What is being asked: List each line of the data in which the string "condition" appears.

Items from a data source
Segment Open

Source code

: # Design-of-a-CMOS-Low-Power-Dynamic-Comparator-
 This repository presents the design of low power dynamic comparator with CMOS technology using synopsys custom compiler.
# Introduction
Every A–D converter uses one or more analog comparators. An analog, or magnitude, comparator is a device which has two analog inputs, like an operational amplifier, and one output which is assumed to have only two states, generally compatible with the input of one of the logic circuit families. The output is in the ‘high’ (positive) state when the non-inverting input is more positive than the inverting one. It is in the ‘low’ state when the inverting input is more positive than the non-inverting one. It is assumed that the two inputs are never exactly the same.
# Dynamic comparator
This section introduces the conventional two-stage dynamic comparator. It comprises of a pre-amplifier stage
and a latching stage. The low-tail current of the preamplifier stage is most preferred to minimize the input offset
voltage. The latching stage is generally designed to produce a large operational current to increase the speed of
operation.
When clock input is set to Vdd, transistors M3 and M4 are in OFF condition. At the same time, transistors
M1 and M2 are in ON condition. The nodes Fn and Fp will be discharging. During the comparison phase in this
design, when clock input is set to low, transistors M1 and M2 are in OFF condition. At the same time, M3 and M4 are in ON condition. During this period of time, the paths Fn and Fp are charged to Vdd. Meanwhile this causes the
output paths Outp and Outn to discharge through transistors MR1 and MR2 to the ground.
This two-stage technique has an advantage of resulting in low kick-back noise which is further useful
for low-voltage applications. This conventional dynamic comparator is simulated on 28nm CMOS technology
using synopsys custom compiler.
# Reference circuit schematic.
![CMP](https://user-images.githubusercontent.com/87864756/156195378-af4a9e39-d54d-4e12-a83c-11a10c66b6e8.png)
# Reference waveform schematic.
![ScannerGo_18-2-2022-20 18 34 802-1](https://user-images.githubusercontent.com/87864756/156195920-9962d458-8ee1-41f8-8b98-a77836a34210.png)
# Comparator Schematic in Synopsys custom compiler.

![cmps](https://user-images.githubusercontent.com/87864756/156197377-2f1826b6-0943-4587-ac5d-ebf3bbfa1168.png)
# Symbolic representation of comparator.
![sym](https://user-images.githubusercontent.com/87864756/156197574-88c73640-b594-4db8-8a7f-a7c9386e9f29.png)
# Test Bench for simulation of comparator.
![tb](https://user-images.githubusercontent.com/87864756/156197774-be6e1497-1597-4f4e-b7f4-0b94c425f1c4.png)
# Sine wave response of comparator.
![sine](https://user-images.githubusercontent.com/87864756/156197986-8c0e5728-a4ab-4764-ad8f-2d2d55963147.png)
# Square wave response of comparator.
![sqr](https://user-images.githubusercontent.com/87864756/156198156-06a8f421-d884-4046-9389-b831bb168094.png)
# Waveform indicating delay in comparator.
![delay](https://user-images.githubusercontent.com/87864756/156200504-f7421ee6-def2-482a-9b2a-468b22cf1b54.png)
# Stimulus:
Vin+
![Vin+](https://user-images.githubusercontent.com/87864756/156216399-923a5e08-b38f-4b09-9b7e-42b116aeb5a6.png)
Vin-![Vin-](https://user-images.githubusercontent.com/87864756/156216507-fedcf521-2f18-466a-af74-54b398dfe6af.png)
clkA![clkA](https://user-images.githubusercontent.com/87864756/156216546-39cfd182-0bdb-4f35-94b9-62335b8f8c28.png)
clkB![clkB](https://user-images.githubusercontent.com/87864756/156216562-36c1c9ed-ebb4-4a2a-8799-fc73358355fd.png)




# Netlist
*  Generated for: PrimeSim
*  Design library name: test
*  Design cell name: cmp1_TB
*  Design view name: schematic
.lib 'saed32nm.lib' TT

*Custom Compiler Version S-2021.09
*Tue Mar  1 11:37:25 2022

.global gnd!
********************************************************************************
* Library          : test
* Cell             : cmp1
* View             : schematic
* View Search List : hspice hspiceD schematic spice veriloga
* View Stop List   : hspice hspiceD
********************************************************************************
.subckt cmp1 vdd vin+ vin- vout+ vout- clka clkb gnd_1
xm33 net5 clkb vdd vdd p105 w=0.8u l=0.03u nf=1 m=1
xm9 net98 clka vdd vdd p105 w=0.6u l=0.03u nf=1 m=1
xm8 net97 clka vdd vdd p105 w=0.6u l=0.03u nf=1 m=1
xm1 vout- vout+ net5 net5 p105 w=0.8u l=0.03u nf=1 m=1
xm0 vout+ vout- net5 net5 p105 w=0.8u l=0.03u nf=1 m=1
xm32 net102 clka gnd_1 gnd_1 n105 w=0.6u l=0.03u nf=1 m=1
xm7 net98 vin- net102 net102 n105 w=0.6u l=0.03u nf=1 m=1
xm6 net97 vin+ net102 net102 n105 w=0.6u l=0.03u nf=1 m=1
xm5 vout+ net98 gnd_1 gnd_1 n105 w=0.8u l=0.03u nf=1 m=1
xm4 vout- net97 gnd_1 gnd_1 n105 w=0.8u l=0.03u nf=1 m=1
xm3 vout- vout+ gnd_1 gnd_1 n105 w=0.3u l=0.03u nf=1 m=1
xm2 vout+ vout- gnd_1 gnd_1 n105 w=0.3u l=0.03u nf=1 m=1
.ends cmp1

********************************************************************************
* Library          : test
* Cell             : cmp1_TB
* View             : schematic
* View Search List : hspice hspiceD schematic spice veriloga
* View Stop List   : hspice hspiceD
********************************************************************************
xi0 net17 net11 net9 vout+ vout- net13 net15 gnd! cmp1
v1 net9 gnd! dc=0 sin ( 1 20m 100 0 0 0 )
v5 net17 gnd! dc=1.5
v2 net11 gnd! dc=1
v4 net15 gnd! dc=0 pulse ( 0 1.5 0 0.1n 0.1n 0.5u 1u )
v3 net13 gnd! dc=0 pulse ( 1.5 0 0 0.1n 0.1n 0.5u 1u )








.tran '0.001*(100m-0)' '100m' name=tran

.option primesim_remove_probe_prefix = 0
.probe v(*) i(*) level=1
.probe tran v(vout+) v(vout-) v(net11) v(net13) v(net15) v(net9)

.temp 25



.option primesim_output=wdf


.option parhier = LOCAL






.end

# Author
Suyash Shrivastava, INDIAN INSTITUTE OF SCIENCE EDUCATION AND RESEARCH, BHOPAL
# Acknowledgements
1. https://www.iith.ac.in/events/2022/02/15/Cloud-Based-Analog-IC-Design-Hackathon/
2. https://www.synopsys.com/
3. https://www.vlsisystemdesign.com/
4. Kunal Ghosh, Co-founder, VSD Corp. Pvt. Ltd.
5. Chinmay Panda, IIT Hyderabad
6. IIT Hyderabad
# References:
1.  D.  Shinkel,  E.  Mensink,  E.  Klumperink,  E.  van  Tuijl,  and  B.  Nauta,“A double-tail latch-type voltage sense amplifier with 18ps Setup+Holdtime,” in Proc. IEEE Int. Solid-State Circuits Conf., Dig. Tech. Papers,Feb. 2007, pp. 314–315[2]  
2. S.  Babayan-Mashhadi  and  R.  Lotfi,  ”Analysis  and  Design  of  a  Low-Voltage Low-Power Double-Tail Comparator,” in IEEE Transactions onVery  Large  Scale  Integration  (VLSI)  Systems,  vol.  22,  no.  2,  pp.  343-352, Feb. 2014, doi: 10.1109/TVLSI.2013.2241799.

Segment Closed

Result:
When clock input is set to Vdd, transistors M3 and M4 are in OFF condition. At the same time, transistors
M1 and M2 are in ON condition. The nodes Fn and Fp will be discharging. During the comparison phase in this
design, when clock input is set to low, transistors M1 and M2 are in OFF condition. At the same time, M3 and M4 are in ON condition. During this period of time, the paths Fn and Fp are charged to Vdd. Meanwhile this causes the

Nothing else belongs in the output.